I live in Brookhaven, Pennsylvania with my wife Patricia Daly (BFF, main squeeze, spiritual companion, and lover) and our cat Nabi (나비=butterfly in Korean), a rescue cat named by our daughter-in-law. I am a Quaker in more ways than one: a master’s degree from the University of Pennsylvania :Go Quakers!, and Pat and I are members of Goshen Monthly Meeting (Religious Society of Friends=Quakers), in Philadelphia Yearly Meeting (PYM, with apologies to the other PYM out west). My son Geoffrey is general manager of “Azie in Media” and lives in Media” with his wife Kim Yeji (김예지) and their son Solomon. Geoffrey and Yeji met at Smyrna church in Changwon (창원), Korea while he was working for Ducom, and she was completing a masters in vocal music at Changwon National University. My step-daughter Natalie is a social worker who lives in Kimberton, Pa. with her wife Lynn, an ER Physician’s Assistant.

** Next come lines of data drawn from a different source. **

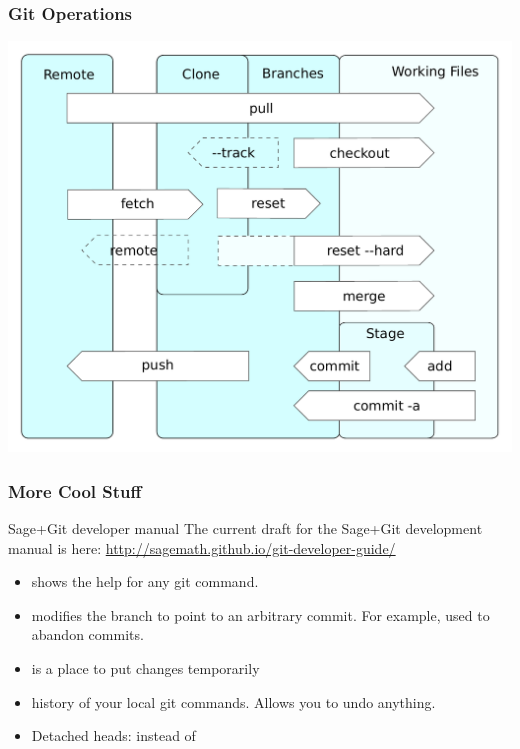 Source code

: \documentclass[11pt,handout]{beamer}
\begin{document}
\begin{frame}[plain]
  \frametitle{Git Operations}
  \centering
  \includegraphics[width=0.85\linewidth]{images/git_operations}
\end{frame}



\begin{frame}
  \frametitle{More Cool Stuff}
  
  \begin{block}{Sage+Git developer manual}
    The current draft for the Sage+Git development manual is here:
    \url{http://sagemath.github.io/git-developer-guide/}
  \end{block}

  \begin{itemize}
  \item {} shows the help for any git command.
  \item {} modifies the branch to point to an arbitrary
    commit. For example, used to abandon commits.
  \item {} is a place to put changes temporarily
  \item {} history of your local git commands. Allows
    you to undo anything.
  \item Detached heads:  instead of 
  \end{itemize}
\end{frame}
\end{document}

This is the most recent version of a page I created while working for PYM as Coordinator of Adult Religious Education (2000-2006). I continue to maintain and update it to advertise my availability as a teacher and retreat leader, and along with other pages at this site it serves me as a repository for links which I find fun or useful, or which I have recommended to those in my workshops (particularly the Quaker Resources page). Having exceeded the Biblical “three score and ten,” editing this brief autobiography also allows me to review my life. I have recently retrieved some old pages from archives and moved them to a Google site (I find some of the old links, those that still work, interesting). WordPress allows me to work directly with the HTML source code, so I can also get practice with basic HTML programming.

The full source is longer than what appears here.